● **TASK STATEMENT**: All that should come back is the lines of the data below from the one containing "chemicals with fewer" to the one containing "for the noise", inclusive, exactly as they stand.

Top of EXCERPTED RECORDS

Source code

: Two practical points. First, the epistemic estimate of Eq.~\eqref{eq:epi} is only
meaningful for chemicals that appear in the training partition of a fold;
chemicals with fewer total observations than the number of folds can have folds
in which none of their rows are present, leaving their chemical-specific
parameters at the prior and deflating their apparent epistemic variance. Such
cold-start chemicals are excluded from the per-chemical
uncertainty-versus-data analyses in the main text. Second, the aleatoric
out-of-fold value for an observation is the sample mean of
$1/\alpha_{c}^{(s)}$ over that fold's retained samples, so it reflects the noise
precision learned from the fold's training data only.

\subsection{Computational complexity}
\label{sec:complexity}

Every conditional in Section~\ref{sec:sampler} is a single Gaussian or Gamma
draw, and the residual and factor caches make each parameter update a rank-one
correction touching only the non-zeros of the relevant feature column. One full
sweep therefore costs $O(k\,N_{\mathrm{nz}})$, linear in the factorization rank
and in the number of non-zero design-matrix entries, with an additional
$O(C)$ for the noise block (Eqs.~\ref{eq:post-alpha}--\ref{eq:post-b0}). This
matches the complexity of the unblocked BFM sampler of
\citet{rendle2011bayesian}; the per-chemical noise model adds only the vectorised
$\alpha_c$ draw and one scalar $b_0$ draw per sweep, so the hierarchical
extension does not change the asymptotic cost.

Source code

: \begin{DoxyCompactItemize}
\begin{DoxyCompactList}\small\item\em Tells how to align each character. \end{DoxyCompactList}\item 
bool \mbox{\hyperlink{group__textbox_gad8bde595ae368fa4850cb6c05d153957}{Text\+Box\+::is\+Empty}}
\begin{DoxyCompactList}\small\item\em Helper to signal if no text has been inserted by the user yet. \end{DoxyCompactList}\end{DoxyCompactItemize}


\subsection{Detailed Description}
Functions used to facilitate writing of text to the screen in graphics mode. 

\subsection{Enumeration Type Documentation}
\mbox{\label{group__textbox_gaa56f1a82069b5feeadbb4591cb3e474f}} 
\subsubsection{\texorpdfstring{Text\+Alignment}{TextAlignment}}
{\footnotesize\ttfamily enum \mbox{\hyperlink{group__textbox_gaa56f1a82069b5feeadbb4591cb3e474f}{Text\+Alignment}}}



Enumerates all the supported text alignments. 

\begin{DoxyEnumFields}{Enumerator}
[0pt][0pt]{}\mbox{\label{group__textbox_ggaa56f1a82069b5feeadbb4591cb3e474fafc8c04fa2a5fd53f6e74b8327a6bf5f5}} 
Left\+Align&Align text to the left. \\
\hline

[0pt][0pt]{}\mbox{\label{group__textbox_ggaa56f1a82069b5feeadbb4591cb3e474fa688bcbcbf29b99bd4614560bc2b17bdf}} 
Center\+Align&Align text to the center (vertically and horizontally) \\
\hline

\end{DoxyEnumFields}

Bottom of EXCERPTED RECORDS

● **RESPONSE TO THIS EXERCISE**:
chemicals with fewer total observations than the number of folds can have folds
in which none of their rows are present, leaving their chemical-specific
parameters at the prior and deflating their apparent epistemic variance. Such
cold-start chemicals are excluded from the per-chemical
uncertainty-versus-data analyses in the main text. Second, the aleatoric
out-of-fold value for an observation is the sample mean of
$1/\alpha_{c}^{(s)}$ over that fold's retained samples, so it reflects the noise
precision learned from the fold's training data only.

\subsection{Computational complexity}
\label{sec:complexity}

Every conditional in Section~\ref{sec:sampler} is a single Gaussian or Gamma
draw, and the residual and factor caches make each parameter update a rank-one
correction touching only the non-zeros of the relevant feature column. One full
sweep therefore costs $O(k\,N_{\mathrm{nz}})$, linear in the factorization rank
and in the number of non-zero design-matrix entries, with an additional
$O(C)$ for the noise block (Eqs.~\ref{eq:post-alpha}--\ref{eq:post-b0}). This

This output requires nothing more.